Volz Erik M, Romero-Severson Ethan, Leitner Thomas
Department of Infectious Disease Epidemiology, Imperial College London, London, UK.
Theoretical Biology and Biophysics, Group T-6, Los Alamos National Laboratory, Los Alamos.
Mol Biol Evol. 2017 May 1;34(5):1276-1288. doi: 10.1093/molbev/msx077.
Within-host genetic diversity and large transmission bottlenecks confound phylodynamic inference of epidemiological dynamics. Conventional phylodynamic approaches assume that nodes in a time-scaled pathogen phylogeny correspond closely to the time of transmission between hosts that are ancestral to the sample. However, when hosts harbor diverse pathogen populations, node times can substantially pre-date infection times. Imperfect bottlenecks can cause lineages sampled in different individuals to coalesce in unexpected patterns. To address realistic violations of standard phylodynamic assumptions we developed a new inference approach based on a multi-scale coalescent model, accounting for nonlinear epidemiological dynamics, heterogeneous sampling through time, non-negligible genetic diversity of pathogens within hosts, and imperfect transmission bottlenecks. We apply this method to HIV-1 and Ebola virus (EBOV) outbreak sequence data, illustrating how and when conventional phylodynamic inference may give misleading results. Within-host diversity of HIV-1 causes substantial upwards bias in the number of infected hosts using conventional coalescent models, but estimates using the multi-scale model have greater consistency with reported number of diagnoses through time. In contrast, we find that within-host diversity of EBOV has little influence on estimated numbers of infected hosts or reproduction numbers, and estimates are highly consistent with the reported number of diagnoses through time. The multi-scale coalescent also enables estimation of within-host effective population size using single sequences from a random sample of patients. We find within-host population genetic diversity of HIV-1 p17 to be 2Nμ=0.012 (95% CI 0.0066-0.023), which is lower than estimates based on HIV envelope serial sequencing of individual patients.

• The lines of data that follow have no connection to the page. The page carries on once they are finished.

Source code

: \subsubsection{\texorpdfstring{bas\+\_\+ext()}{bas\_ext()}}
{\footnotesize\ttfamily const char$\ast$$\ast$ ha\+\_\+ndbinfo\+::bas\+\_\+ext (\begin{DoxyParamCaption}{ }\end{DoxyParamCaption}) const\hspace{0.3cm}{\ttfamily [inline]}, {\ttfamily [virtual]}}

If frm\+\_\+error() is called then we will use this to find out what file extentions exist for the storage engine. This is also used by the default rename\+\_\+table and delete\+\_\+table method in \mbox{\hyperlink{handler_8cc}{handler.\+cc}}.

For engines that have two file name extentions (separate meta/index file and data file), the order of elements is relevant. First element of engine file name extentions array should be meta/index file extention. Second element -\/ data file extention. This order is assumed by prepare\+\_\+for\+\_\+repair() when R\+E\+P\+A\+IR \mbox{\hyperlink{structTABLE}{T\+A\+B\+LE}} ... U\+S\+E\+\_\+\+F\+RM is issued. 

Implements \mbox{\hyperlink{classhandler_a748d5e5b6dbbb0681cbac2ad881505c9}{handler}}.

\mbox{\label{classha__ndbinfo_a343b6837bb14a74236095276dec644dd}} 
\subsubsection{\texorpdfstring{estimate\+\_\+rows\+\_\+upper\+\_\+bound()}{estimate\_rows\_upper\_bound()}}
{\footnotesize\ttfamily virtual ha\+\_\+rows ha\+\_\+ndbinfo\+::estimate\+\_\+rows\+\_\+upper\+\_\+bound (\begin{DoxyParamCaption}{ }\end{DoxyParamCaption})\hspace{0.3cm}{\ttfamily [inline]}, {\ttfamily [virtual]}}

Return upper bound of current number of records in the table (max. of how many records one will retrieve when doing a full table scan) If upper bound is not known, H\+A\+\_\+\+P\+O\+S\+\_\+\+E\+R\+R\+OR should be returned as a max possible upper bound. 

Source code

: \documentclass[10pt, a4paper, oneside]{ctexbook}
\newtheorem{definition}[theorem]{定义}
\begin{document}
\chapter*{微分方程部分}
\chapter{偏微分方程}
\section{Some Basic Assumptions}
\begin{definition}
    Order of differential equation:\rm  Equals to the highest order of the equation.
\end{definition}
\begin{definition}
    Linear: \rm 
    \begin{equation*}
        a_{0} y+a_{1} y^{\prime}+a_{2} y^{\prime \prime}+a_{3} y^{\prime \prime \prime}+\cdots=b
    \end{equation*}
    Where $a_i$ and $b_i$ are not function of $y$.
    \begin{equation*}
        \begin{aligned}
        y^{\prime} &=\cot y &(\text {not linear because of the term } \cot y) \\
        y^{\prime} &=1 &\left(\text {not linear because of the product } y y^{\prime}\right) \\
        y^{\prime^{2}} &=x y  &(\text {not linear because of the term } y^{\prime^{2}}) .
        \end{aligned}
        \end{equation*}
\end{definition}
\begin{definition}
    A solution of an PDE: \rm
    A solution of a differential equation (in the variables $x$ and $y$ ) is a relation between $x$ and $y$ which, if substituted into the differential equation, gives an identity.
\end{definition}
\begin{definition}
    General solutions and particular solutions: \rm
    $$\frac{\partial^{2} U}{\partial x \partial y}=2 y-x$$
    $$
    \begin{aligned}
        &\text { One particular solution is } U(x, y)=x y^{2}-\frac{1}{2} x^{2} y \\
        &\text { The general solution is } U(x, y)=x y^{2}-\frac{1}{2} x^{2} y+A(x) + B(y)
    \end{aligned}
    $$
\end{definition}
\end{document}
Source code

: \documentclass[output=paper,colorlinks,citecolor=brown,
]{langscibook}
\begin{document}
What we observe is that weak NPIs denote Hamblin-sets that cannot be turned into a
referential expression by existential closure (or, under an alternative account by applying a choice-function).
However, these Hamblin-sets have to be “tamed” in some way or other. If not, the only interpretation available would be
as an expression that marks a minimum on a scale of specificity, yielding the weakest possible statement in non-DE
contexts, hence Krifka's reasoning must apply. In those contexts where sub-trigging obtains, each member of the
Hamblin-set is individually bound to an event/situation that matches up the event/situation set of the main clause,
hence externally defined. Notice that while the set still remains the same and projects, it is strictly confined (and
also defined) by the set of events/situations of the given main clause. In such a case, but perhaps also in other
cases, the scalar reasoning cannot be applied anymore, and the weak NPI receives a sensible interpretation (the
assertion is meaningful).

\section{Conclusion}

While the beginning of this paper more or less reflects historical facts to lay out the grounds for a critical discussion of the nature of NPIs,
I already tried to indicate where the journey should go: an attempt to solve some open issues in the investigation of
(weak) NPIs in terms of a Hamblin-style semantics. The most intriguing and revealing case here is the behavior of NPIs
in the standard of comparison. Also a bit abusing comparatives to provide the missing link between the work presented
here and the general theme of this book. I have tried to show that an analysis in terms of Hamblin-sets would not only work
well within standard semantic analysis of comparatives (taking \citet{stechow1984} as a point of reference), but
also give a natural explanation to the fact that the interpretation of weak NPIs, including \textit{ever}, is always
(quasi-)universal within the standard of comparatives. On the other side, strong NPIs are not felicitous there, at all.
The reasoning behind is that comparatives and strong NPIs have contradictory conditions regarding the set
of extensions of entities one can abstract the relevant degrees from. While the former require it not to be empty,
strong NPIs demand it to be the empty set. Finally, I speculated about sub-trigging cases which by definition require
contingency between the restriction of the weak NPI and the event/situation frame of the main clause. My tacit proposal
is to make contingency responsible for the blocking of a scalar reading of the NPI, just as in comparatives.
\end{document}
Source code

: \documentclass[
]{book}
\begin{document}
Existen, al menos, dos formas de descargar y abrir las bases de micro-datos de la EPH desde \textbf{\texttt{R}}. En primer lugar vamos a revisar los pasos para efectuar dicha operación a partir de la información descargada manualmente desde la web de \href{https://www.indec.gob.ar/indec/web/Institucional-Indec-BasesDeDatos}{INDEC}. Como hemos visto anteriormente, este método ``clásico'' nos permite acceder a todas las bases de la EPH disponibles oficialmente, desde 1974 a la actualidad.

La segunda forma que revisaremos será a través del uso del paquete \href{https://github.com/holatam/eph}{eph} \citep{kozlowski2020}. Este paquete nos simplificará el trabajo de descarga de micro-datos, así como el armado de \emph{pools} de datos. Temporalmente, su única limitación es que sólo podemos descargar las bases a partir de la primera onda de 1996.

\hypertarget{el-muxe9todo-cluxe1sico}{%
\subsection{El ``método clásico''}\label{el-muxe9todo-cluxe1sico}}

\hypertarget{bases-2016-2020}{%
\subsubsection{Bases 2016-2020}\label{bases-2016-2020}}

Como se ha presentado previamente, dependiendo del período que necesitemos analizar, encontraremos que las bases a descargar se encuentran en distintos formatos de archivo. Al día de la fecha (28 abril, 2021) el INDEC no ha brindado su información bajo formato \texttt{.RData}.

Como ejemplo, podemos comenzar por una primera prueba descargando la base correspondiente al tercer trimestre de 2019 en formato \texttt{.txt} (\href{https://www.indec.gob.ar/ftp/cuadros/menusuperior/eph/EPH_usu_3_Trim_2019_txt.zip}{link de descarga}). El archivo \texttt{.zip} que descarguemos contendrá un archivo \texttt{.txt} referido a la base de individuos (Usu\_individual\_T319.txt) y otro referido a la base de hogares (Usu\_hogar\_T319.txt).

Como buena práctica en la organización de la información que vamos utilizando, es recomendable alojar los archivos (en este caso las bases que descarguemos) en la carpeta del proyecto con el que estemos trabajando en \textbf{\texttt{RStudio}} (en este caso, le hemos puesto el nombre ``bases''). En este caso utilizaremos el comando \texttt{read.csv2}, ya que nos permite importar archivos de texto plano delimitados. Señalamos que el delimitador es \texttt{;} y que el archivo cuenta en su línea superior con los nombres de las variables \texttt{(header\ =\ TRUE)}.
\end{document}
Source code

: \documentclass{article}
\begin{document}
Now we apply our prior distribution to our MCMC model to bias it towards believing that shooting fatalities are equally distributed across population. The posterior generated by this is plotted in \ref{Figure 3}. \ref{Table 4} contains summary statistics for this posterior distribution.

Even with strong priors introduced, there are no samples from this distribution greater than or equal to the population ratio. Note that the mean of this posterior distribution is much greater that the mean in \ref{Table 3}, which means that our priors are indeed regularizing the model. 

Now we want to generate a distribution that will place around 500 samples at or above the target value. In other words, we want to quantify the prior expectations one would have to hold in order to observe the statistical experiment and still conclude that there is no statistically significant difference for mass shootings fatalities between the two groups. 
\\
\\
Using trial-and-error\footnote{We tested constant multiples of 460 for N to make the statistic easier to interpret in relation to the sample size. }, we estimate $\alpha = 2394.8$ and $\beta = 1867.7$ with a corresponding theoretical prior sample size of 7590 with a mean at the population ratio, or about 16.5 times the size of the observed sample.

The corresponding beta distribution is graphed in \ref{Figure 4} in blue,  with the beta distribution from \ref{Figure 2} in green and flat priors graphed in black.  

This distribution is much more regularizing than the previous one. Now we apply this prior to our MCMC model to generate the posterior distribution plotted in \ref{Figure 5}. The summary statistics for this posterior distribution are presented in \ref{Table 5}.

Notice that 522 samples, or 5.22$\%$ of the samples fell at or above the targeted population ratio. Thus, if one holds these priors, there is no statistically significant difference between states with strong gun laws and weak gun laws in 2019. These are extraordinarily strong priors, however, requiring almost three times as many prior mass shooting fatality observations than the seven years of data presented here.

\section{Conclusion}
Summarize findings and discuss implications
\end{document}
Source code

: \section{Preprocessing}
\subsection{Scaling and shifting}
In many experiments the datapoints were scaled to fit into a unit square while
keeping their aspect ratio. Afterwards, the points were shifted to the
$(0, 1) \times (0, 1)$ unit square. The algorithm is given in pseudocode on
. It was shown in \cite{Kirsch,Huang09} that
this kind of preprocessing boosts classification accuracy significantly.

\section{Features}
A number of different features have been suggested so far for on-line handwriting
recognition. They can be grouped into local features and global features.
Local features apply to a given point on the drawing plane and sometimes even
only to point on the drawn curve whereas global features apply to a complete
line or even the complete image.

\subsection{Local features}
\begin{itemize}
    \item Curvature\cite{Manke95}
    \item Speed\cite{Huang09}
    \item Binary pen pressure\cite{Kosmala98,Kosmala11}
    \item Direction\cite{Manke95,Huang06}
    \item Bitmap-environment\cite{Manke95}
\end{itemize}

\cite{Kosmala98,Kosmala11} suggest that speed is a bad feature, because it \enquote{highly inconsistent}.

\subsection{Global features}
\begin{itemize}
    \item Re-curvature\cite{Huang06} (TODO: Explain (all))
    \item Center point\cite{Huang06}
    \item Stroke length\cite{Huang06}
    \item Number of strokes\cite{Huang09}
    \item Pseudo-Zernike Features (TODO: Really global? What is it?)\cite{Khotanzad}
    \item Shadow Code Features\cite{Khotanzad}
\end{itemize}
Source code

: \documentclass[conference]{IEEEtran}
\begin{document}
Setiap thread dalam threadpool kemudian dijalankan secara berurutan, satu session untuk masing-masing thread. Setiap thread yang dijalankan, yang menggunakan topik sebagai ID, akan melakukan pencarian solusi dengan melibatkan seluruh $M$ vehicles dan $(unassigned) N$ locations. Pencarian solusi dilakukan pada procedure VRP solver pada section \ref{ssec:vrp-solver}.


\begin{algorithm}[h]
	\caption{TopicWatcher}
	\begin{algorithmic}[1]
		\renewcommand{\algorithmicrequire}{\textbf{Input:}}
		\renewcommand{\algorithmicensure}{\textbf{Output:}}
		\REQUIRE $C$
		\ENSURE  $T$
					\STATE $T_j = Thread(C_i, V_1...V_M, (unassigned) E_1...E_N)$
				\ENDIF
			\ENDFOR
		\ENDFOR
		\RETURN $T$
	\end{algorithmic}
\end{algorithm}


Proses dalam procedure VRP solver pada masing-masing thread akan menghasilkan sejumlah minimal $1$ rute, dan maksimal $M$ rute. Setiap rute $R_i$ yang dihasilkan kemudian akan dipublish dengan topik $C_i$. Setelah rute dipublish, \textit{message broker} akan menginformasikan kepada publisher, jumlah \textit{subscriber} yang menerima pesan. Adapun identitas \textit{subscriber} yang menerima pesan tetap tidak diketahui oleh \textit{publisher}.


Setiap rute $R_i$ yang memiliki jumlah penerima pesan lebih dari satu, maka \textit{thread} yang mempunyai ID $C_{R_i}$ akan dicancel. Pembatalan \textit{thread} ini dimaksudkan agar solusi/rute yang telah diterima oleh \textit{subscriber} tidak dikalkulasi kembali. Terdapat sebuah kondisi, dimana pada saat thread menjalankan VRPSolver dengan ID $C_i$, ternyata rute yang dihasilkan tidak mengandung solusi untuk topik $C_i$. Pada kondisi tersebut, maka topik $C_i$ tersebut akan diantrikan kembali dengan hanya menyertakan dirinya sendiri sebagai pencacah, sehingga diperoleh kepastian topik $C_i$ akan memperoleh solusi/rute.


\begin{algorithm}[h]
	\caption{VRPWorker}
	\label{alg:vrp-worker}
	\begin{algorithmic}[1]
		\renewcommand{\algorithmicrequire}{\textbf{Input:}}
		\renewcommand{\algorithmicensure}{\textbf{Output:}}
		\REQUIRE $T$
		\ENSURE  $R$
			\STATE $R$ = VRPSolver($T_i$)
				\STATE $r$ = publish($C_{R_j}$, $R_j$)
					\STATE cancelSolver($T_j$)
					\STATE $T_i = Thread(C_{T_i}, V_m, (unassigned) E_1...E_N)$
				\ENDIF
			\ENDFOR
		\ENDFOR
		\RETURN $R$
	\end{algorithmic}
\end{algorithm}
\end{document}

宿主体内的基因多样性和较大的传播瓶颈混淆了流行病学动态的系统发育动力学推断。传统的系统发育动力学方法假设,在时间尺度上的病原体系统发育树中的节点与样本祖先宿主之间的传播时间密切对应。然而,当宿主携带多种病原体群体时,节点时间可能会大大早于感染时间。不完美的瓶颈可能导致在不同个体中采样的谱系以意想不到的模式合并。为了解决对标准系统发育动力学假设的实际违反问题,我们基于多尺度合并模型开发了一种新的推断方法,该模型考虑了非线性流行病学动态、随时间变化的异质采样、宿主体内病原体不可忽略的基因多样性以及不完美的传播瓶颈。我们将此方法应用于HIV-1和埃博拉病毒(EBOV)疫情序列数据,说明了传统系统发育动力学推断在何时以及如何可能给出误导性结果。使用传统合并模型时,HIV-1的宿主体内多样性会导致估计的感染宿主数量出现大幅向上偏差,但使用多尺度模型的估计在随时间变化时与报告的诊断数量具有更高的一致性。相比之下,我们发现EBOV的宿主体内多样性对估计的感染宿主数量或繁殖数影响很小,并且估计值与随时间变化的报告诊断数量高度一致。多尺度合并还能够使用来自患者随机样本的单序列估计宿主体内的有效种群大小。我们发现HIV-1 p17的宿主体内群体遗传多样性为2Nμ = 0.012(95%置信区间0.0066 - 0.023),这低于基于个体患者HIV包膜序列测序的估计值。